Boosting Continuous Integration Pipelines

September 21, 2024

I’ve recently been working with teammates to improve the performance of our CI pipelines and I wanted to share some of what I’ve learned. We’ve has some pretty slow pipelines. If you want to deploy an approved PR, it’s not unheard of to wait 30 minutes or more for all the pipelines to pass before you can merge.

Slow pipelines hurt productivity because engineers end up waiting and watching pipelines rather than doing work. As an engineer faced with this dilemma, you could choose to let the pipeline do its thing while you start something else, but you risk having another engineer merge their PR while you’re focused elsewhere. If that happens, you have run the pipeline once more, against the new version of main (merge queues would help with this; we’re working on implementing them now).

The first step to improving our pipelines was to make sense of the whole process: what does this step do? Why does step A depend on step B? Is a particular step even necessary? It turns out that lots of what we were doing wasn’t necessary. For example, we downloaded binaries for cypress and playwright tests by default in the step for checking TypeScript. This was likely unintentional, but it added unnecessary time to the process and was easily fixed by adding a couple of environment variables, CYPRESS_INSTALL_BINARY=0 and PLAYWRIGHT_SKIP_BROWSER_DOWNLOAD=1.

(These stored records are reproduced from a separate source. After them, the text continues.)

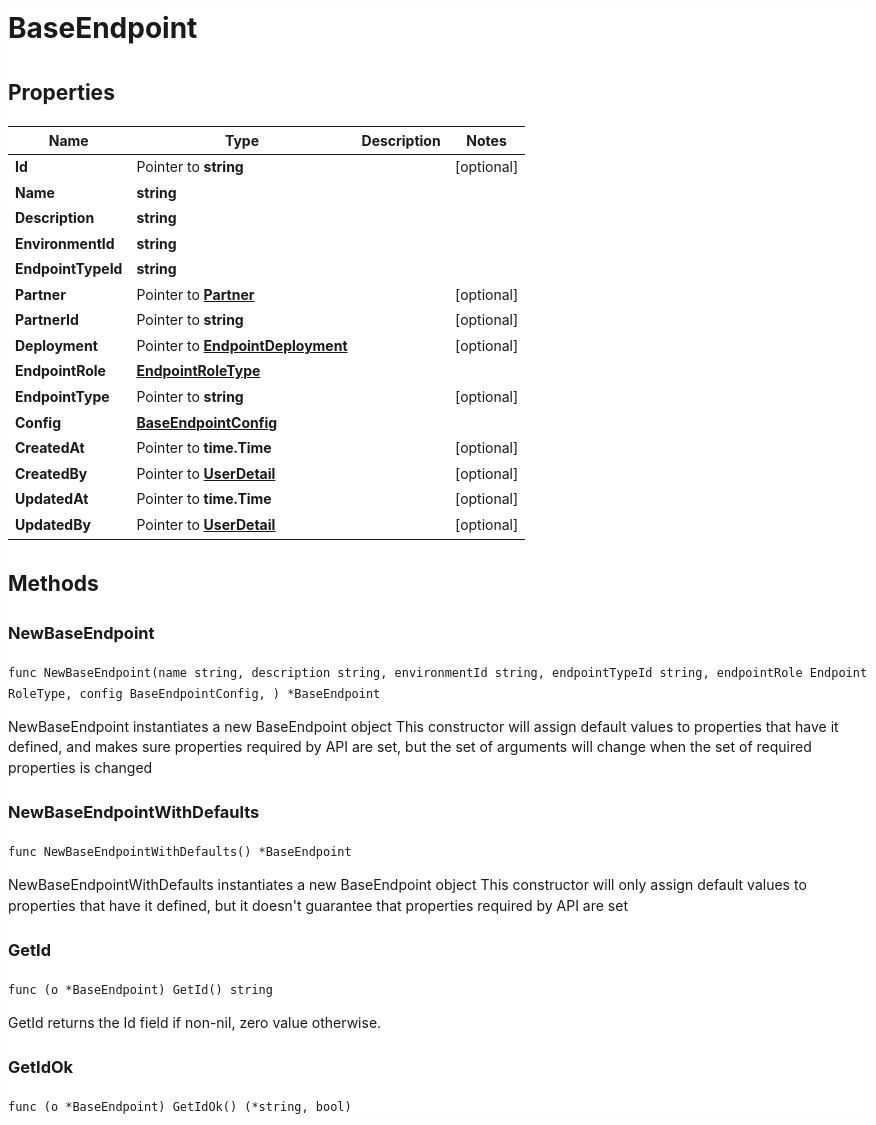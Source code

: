 # BaseEndpoint

## Properties

Name | Type | Description | Notes
------------ | ------------- | ------------- | -------------
**Id** | Pointer to **string** |  | [optional] 
**Name** | **string** |  | 
**Description** | **string** |  | 
**EnvironmentId** | **string** |  | 
**EndpointTypeId** | **string** |  | 
**Partner** | Pointer to [**Partner**](Partner.md) |  | [optional] 
**PartnerId** | Pointer to **string** |  | [optional] 
**Deployment** | Pointer to [**EndpointDeployment**](EndpointDeployment.md) |  | [optional] 
**EndpointRole** | [**EndpointRoleType**](EndpointRoleType.md) |  | 
**EndpointType** | Pointer to **string** |  | [optional] 
**Config** | [**BaseEndpointConfig**](BaseEndpointConfig.md) |  | 
**CreatedAt** | Pointer to **time.Time** |  | [optional] 
**CreatedBy** | Pointer to [**UserDetail**](UserDetail.md) |  | [optional] 
**UpdatedAt** | Pointer to **time.Time** |  | [optional] 
**UpdatedBy** | Pointer to [**UserDetail**](UserDetail.md) |  | [optional] 

## Methods

### NewBaseEndpoint

`func NewBaseEndpoint(name string, description string, environmentId string, endpointTypeId string, endpointRole EndpointRoleType, config BaseEndpointConfig, ) *BaseEndpoint`

NewBaseEndpoint instantiates a new BaseEndpoint object
This constructor will assign default values to properties that have it defined,
and makes sure properties required by API are set, but the set of arguments
will change when the set of required properties is changed

### NewBaseEndpointWithDefaults

`func NewBaseEndpointWithDefaults() *BaseEndpoint`

NewBaseEndpointWithDefaults instantiates a new BaseEndpoint object
This constructor will only assign default values to properties that have it defined,
but it doesn't guarantee that properties required by API are set

### GetId

`func (o *BaseEndpoint) GetId() string`

GetId returns the Id field if non-nil, zero value otherwise.

### GetIdOk

`func (o *BaseEndpoint) GetIdOk() (*string, bool)`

We also installed or downloaded node_modules for many steps where they weren’t actually needed — for example, all of our static analysis steps were running a script to check for dependencies. If the dependencies had already been installed in a prior step, it downloaded the node_modules artifact and unarchived it. While this is reasonably quick, it isn’t instantaneous. In any case, linting, type-checking, and formatting don’t need to run yarn install. We removed that logic and gained a couple of minutes.

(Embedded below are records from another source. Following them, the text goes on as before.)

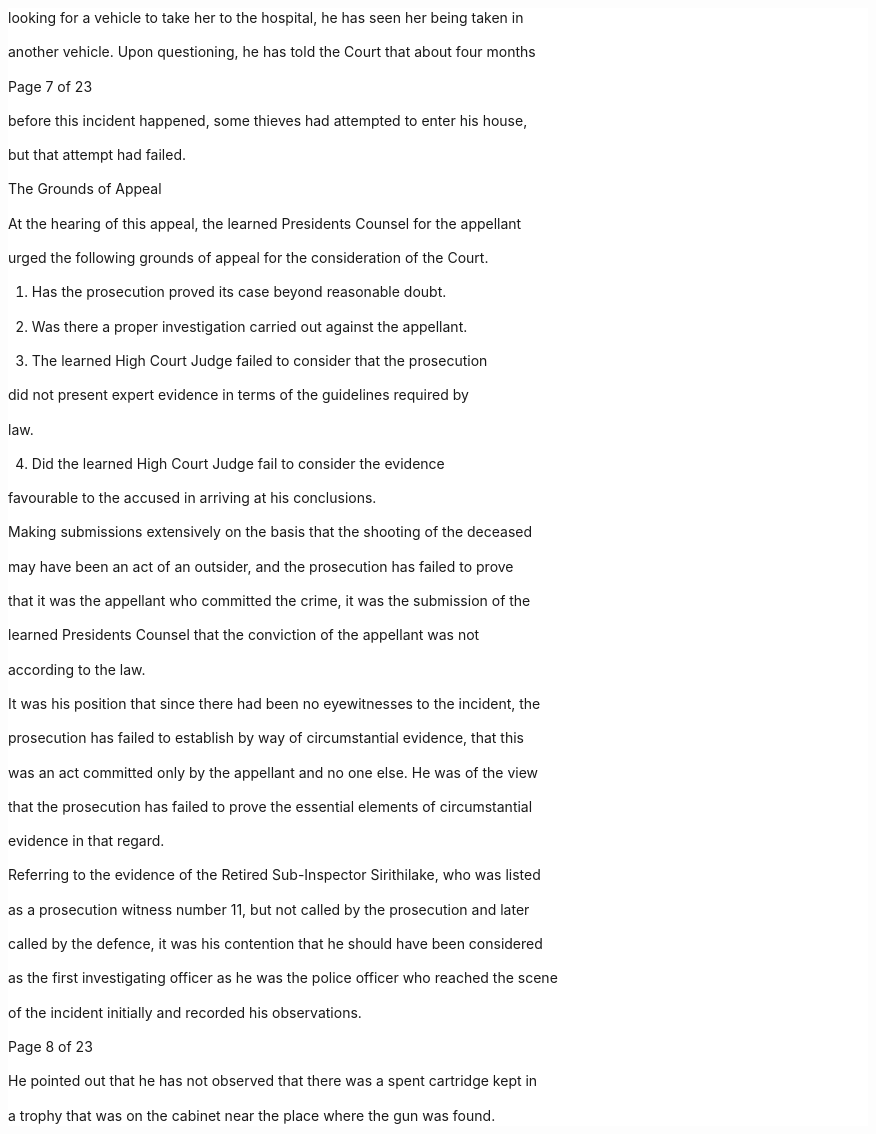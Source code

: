 looking for a vehicle to take her to the hospital, he has seen her being taken in

another vehicle. Upon questioning, he has told the Court that about four months

Page 7 of 23

before this incident happened, some thieves had attempted to enter his house,

but that attempt had failed.

The Grounds of Appeal

At the hearing of this appeal, the learned Presidents Counsel for the appellant

urged the following grounds of appeal for the consideration of the Court.

1. Has the prosecution proved its case beyond reasonable doubt.

2. Was there a proper investigation carried out against the appellant.

3. The learned High Court Judge failed to consider that the prosecution

did not present expert evidence in terms of the guidelines required by

law.

4. Did the learned High Court Judge fail to consider the evidence

favourable to the accused in arriving at his conclusions.

Making submissions extensively on the basis that the shooting of the deceased

may have been an act of an outsider, and the prosecution has failed to prove

that it was the appellant who committed the crime, it was the submission of the

learned Presidents Counsel that the conviction of the appellant was not

according to the law.

It was his position that since there had been no eyewitnesses to the incident, the

prosecution has failed to establish by way of circumstantial evidence, that this

was an act committed only by the appellant and no one else. He was of the view

that the prosecution has failed to prove the essential elements of circumstantial

evidence in that regard.

Referring to the evidence of the Retired Sub-Inspector Sirithilake, who was listed

as a prosecution witness number 11, but not called by the prosecution and later

called by the defence, it was his contention that he should have been considered

as the first investigating officer as he was the police officer who reached the scene

of the incident initially and recorded his observations.

Page 8 of 23

He pointed out that he has not observed that there was a spent cartridge kept in

a trophy that was on the cabinet near the place where the gun was found.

Of course, some steps did need to have dependencies installed, but given that we use a yarn cache and we use an optimized, internal package registry (Artifactory), I wondered if we’d see faster times simply by running yarn install instead of downloading and unarchiving node_modules as an artifact. This turned out to be the case, and we saved more time.

Some bigger gains came with adding parallelization wherever possible. One step handled both Cypress component tests and end-to-end tests, meaning that component tests wouldn’t start running until the e2e tests were finished. By splitting this into two steps, we could run then in parallel, which had the effect of essentially shaving off the time for component tests, since e2e tests were slower.

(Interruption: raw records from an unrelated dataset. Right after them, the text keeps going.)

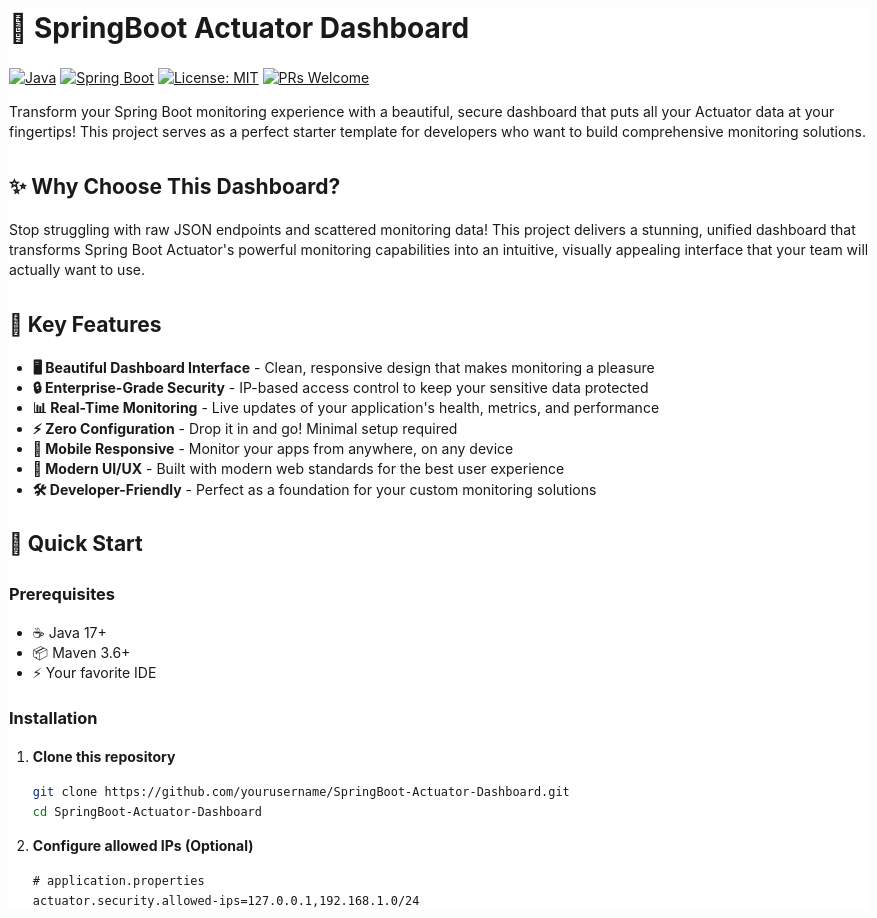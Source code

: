 # 🚀 SpringBoot Actuator Dashboard

[![Java](https://img.shields.io/badge/Java-17+-orange.svg)](https://www.oracle.com/java/)
[![Spring Boot](https://img.shields.io/badge/Spring%20Boot-3.5.4-brightgreen.svg)](https://spring.io/projects/spring-boot)
[![License: MIT](https://img.shields.io/badge/License-MIT-yellow.svg)](https://opensource.org/licenses/MIT)
[![PRs Welcome](https://img.shields.io/badge/PRs-welcome-brightgreen.svg)](http://makeapullrequest.com)

Transform your Spring Boot monitoring experience with a beautiful, secure dashboard that puts all your Actuator data at your fingertips! This project serves as a perfect starter template for developers who want to build comprehensive monitoring solutions.

## ✨ Why Choose This Dashboard?

Stop struggling with raw JSON endpoints and scattered monitoring data! This project delivers a stunning, unified dashboard that transforms Spring Boot Actuator's powerful monitoring capabilities into an intuitive, visually appealing interface that your team will actually want to use.

## 🎯 Key Features

- **🖥️ Beautiful Dashboard Interface** - Clean, responsive design that makes monitoring a pleasure
- **🔒 Enterprise-Grade Security** - IP-based access control to keep your sensitive data protected  
- **📊 Real-Time Monitoring** - Live updates of your application's health, metrics, and performance
- **⚡ Zero Configuration** - Drop it in and go! Minimal setup required
- **📱 Mobile Responsive** - Monitor your apps from anywhere, on any device
- **🎨 Modern UI/UX** - Built with modern web standards for the best user experience
- **🛠️ Developer-Friendly** - Perfect as a foundation for your custom monitoring solutions

## 🚀 Quick Start

### Prerequisites

- ☕ Java 17+
- 📦 Maven 3.6+
- ⚡ Your favorite IDE

### Installation

1. **Clone this repository**
   ```bash
   git clone https://github.com/yourusername/SpringBoot-Actuator-Dashboard.git
   cd SpringBoot-Actuator-Dashboard
   ```

2. **Configure allowed IPs (Optional)**
   ```properties
   # application.properties
   actuator.security.allowed-ips=127.0.0.1,192.168.1.0/24
   ```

Another engineer and I brainstormed about adding concurrency to the end-to-end tests. Could we not split them up into several chunks and run them at the same time on different CPU cores? It turns out that this was possible. We did it by identifying all the specs and then dividing them into chunks based on the number of CPU cores.

Most recently, my team deployed a change to clone the repo more quickly by shallow cloning. Previously, we were cloning the entire repo as part of the build process, but this isn’t necessary. You want to know how your PR is different from previous PRs, but you don’t need to know the entire repo’s history. The full repo is about 5GB. By shallow cloning to a depth of 1, we could make this much smaller. We decided to start less aggressively and use a depth of 50, which means we’d have more than enough information about history without adding too much excess weight.

All this work has boosted our CI pipelines by around 30%, and we’re still working on making improvements. The next area where I anticipate seeing big gains is with our Docker build step. I’ll write about it once we start.